Il video di Bugo che se ne va dal palco di Sanremo per aver litigato con Morgan

È successo nella serata di venerdì, tra la confusione e l'imbarazzo generale

Bugo, il cantante italiano che era in gara al Festival di Sanremo insieme a Morgan con la canzone “Sincero”, ha abbandonato il palco del teatro Ariston durante l’esibizione di ieri sera, dopo che Morgan aveva iniziato a cantare un testo della canzone modificato e contro di lui. Nelle serate precedenti, Bugo era sembrato spesso in difficoltà, e in particolare ieri sera nella cover di Sergio Endrigo “Canzone per te”: Morgan ha cantato cose come “ringrazia il cielo sei su questo palco, rispetta chi ti ci ha portato dentro”, e Bugo si è allontanato quasi subito, senza parlare.
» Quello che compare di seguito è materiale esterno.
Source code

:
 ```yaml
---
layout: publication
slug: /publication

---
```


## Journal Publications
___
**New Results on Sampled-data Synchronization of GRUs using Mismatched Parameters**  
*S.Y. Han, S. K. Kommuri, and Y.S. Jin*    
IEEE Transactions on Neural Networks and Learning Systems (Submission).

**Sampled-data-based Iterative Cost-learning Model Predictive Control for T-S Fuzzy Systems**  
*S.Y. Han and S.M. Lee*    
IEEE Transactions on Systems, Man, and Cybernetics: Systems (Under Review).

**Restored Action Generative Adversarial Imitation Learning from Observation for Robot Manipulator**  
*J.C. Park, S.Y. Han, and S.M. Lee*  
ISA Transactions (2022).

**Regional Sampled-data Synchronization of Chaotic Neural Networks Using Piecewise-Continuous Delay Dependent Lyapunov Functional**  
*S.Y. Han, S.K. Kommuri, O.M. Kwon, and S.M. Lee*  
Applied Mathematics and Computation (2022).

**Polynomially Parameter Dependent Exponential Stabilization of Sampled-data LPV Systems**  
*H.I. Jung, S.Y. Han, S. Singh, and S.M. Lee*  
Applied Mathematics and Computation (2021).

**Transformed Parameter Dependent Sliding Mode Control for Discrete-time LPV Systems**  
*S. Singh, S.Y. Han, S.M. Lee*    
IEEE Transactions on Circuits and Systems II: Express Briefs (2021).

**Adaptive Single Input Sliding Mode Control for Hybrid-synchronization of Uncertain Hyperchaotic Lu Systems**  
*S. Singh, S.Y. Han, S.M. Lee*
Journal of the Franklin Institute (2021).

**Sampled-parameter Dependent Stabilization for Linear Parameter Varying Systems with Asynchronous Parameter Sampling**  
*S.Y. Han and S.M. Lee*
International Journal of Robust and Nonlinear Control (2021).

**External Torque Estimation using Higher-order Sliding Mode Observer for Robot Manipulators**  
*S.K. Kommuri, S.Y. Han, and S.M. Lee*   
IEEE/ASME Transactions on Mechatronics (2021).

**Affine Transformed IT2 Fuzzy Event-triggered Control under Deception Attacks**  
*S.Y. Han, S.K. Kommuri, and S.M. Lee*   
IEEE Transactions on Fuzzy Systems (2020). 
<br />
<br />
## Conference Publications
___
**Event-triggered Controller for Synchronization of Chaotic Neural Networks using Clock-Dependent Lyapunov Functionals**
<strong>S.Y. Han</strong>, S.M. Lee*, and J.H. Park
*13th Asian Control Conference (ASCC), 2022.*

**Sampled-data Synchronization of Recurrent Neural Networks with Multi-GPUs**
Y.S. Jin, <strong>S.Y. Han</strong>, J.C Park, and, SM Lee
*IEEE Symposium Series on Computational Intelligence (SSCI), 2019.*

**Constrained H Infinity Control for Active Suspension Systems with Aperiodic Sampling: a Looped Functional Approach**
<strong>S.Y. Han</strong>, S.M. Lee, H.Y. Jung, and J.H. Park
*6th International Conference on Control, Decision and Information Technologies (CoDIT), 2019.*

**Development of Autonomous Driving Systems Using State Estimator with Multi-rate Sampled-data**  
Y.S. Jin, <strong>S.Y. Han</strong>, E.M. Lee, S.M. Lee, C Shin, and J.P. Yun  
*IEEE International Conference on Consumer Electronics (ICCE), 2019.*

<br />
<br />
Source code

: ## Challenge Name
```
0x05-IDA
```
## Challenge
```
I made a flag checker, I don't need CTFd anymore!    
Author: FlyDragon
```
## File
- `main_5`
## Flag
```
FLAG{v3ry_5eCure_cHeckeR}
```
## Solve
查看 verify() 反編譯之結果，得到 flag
Poco dopo, l’orchestra si è fermata.

Amadeus, il conduttore di Sanremo, è salito sul palco e ha provato a capire insieme a Morgan dove fosse andato Bugo e se ci fossero stati dei problemi tecnici, ma si è capito subito che i motivi dell’interruzione erano altri. La serata è proseguita con l’esibizione di altri due cantanti, poi Amadeus ha annunciato che Bugo e Morgan non sarebbero rientrati e che erano quindi per questo squalificati dal concorso.

– Se stai guardando il Festival di Sanremo, ascolta anche l’inaspettato podcast del Post in cui Matteo Bordone e la redazione lo commentano serata per serata

Intervistato da Repubblica, Morgan ha poi detto che era lì a Sanremo soltanto per permettere a Bugo di partecipare, ma che i loro rapporti sono peggiorati e «a un certo punto ha addirittura smesso di parlarmi da solo, è arrivato al punto di voler presente il suo manager a ogni nostro incontro». Poi giovedì sera Bugo ha cantato «tutta la canzone, non solo il pezzo che doveva cantare lui, fa la strofa e il ritornello, come quei dilettanti che vogliono andare avanti a tutti per farsi notare e fare i protagonisti». Morgan ha sostenuto di aver cambiato il testo della canzone subito prima di salire sul palco, aggiungendo che «lui voleva liberarsi di me e io invece mi sono liberato di lui e l’ho fatto con le parole».